Calmado ya un tanto el dolor del antebrazo, una suave paz interior me fue invadiendo poco a poco mientras juntaba en mi cabeza las piezas que tenia ante mí. Aquellas tierras que desde mi atalaya divisaba todo alrededor, un vasto círculo de unos cien kilómetros de radio, formaban, claro está, el sustrato de mis raíces personales, el lugar donde nací. Pero también eran el sustrato y la cuna de algo mucho más trascendente que cualquier historia personal: aquí dió sus primeros pasos este idioma que ahora mismo compartimos. Cuando, rondando el año 1000, los señores de la guerra astur-leoneses, hablantes del galaico portugués, repoblaron estas tierras como bastión contra los árabes, lo hicieron con los vascones del norte y los navarros del oeste, gentes todas ellas que se comunicaban en la ancestral lengua vasca. Pero no solo habitantes eran necesarios para la repoblación. Junto a ellos una tupida red de monasterios se encargaba del soporte espiritual y organizativo de la sociedad que nacía. Demasiado pequeños para ser vistos desde mi posición, yo sabía que aquellas tierras de allí abajo abrigaban no menos de ocho monasterios, de los cuales cuatro aún siguen en activo. En ellos, los monjes benedictinos y franciscanos, escribían largos códices en latín eclesiástico en una minuciosa tarea de salvaguarda del conocimiento.

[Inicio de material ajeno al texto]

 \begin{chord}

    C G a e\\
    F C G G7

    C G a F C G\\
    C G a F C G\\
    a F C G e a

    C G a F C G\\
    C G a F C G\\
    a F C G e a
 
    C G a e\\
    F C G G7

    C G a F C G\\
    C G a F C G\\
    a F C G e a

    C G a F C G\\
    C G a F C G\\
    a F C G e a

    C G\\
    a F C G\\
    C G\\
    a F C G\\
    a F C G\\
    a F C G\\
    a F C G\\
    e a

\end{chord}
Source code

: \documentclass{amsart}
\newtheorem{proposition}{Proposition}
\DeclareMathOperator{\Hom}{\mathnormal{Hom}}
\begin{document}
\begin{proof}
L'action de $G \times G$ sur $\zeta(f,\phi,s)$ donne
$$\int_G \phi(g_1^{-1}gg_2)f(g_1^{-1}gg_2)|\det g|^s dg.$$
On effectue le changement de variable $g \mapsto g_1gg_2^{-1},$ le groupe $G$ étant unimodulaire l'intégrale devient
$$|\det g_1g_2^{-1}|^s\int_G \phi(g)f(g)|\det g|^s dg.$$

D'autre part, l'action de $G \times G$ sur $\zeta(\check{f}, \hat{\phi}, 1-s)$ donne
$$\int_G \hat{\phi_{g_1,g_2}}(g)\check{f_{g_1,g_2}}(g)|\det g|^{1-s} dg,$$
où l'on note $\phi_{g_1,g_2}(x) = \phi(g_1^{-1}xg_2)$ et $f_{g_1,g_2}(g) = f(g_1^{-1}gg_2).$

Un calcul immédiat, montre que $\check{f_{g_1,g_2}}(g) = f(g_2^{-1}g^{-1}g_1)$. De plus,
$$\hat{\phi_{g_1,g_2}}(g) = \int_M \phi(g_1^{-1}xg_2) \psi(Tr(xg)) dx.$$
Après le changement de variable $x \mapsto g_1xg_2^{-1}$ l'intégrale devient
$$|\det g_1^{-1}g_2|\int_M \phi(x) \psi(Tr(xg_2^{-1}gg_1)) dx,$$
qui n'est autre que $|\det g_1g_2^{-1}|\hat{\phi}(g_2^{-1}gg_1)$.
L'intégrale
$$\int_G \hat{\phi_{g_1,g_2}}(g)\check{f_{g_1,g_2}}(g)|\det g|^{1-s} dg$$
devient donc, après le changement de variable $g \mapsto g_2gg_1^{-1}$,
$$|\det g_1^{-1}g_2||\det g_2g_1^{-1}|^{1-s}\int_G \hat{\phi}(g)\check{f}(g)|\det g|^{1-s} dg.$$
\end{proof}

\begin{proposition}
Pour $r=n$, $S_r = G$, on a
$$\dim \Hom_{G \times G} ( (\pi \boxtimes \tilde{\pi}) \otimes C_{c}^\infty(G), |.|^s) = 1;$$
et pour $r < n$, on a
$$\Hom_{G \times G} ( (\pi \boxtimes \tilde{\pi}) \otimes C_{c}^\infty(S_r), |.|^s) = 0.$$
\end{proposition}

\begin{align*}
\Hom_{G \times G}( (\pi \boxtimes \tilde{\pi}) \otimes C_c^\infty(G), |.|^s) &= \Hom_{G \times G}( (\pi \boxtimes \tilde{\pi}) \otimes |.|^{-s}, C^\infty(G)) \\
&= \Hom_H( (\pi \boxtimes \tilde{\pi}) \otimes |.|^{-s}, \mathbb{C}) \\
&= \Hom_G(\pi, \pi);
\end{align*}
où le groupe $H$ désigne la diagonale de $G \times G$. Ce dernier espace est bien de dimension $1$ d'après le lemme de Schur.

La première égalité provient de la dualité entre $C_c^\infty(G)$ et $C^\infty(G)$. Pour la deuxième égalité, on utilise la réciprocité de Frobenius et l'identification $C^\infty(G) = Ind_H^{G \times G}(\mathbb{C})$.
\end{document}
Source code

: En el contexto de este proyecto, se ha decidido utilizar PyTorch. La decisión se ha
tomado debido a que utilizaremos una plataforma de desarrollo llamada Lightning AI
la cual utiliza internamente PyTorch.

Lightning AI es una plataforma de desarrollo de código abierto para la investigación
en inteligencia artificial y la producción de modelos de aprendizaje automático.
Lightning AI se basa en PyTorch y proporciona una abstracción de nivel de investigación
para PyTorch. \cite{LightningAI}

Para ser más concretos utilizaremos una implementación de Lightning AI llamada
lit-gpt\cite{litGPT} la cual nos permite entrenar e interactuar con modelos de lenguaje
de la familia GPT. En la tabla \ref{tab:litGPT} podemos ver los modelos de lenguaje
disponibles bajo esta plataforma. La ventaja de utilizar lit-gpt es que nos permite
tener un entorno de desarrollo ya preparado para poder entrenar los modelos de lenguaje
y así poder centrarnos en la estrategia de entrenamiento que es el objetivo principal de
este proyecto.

Como todas y cada una de las veces que veo este paisaje, esta tierra de fronteras y cruce de caminos, de agrestes montes protegiendo fértiles valles, no puedo sino maravillarme del milagro que hizo que, en los albores del primer milenio, aquel latín contaminado de vascuence y galaico, aquella lengua mezcolanza, impura y caotica que monjes, soldados y pobladores de estas tierras empezaron a usar para poder entenderse en la vida común fuera, poco a poco, dando cuerpo a uno de los pilares culturales de la humanidad. Cuando algún ignoto monje escribió en aquella jerigonza popular los comentarios en el margen de los Códices Emilianenses de San Millán, allá a mi derecha o, quizá antes aún, otro anotó los Cartularios de Valpuesta, a mi izquierda, seguro que no eran conscientes de que estaban dando a luz una de las más formidables construcciones culturales de occidente. Desde este corazón verde que tenía ante mí, aquella lengua mestiza arrancaría con un impulso tal, que un milenio más tarde llegaría a dar cuerpo y voz a los pensamientos de más de cuatrocientos millones de personas extendidas a lo largo y ancho del planeta.

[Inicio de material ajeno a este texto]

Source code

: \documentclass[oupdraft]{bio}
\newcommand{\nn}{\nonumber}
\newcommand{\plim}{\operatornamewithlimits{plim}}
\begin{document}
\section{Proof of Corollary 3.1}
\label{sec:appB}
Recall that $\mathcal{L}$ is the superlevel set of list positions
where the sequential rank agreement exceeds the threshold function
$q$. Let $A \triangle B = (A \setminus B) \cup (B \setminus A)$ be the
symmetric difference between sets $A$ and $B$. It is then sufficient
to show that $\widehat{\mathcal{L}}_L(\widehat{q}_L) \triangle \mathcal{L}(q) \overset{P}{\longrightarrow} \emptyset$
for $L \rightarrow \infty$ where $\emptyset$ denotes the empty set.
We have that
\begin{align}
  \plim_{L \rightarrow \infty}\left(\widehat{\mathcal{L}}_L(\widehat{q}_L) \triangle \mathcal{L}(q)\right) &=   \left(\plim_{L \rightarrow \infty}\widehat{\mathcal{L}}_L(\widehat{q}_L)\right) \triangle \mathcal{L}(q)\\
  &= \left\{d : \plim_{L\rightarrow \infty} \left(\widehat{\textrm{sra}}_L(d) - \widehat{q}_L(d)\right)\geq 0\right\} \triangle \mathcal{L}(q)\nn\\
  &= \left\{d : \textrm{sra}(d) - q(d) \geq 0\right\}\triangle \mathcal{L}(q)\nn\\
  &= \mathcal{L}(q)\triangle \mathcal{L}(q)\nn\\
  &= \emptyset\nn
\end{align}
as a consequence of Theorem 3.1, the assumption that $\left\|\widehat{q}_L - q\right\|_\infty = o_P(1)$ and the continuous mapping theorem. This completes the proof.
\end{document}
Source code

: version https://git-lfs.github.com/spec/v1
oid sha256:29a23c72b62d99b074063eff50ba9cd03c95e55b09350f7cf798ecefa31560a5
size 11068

Pero finalmente, con meditaciones o sin ellas, era imposible ignorar por más tiempo aquel pitido, suave pero insistente, del dichoso aparato: “30 minutos por debajo de la previsión”. Al levantarme con un suspiro y dar un último vistazo circular a aquella tierra donde nació este nuestro idioma, no podía entender, una vez más, que extraña ceguera nos impide ver lo estéril, mezquino y cerrado de la pureza. Pureza racial, pureza idiomática, intelectual o de lo que sea. Puras entelequias. Una y otra vez la historia en mayúsculas y la vida, en minúsculas, se encarga de recordarnos que la autentica fertilidad, el gran potencial creativo de la humanidad, solo está en el mestizaje, en la hibridación, la mezcla, en el compartir ideas y valores, adoptar como propio lo bueno de los otros, cederles como suyo lo mejor de lo nuestro. Mientras me bajaba cuidadosamente la manga de la camisa sobre el rasguño, y ajustaba las cinchas de la mochila, recordé que ya iba siendo hora de almorzar… ¡y estaba seguro que el bendito prado que Gonzalo de Berceo, notario de San Millán, describió en aquella torpe lengua aún balbuciente, no debía pillar muy lejos de aquí!!

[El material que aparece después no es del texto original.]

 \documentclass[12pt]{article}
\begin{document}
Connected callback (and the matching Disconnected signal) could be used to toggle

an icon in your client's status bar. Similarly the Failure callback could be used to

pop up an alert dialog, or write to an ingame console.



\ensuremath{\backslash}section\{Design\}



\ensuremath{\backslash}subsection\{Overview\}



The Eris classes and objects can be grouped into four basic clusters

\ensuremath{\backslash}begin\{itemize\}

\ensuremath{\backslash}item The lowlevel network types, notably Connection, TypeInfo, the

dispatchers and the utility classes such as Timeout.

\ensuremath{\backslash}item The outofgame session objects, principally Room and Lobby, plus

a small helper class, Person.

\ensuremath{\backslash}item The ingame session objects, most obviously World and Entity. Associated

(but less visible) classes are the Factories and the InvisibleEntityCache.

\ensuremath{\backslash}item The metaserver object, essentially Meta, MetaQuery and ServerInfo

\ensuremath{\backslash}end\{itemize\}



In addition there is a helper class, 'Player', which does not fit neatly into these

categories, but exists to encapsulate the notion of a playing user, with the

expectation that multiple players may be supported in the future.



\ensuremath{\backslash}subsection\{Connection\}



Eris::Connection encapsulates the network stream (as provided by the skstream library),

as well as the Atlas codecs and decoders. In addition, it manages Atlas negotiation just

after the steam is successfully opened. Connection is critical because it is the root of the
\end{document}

Yo maestro Gonçalvo de Verceo nomnado,
yendo en romería caeçí en un prado,
verde e bien sençido, de flores bien poblado,
logar cobdiçiaduero pora omne cansado.

Davan olor sovejo las flores bien olientes,
refrescavan en omne las [carnes] e las mientes;
manavan cada canto fuentes claras corrientes,
en verano bien frías, en ivierno calientes.

Avién y grand abondo de buenas arboledas,
milgranos e figueras, peros e mazanedas,
e muchas otras fructas de diversas monedas,
mas non avié ningunas podridas [nin] azedas.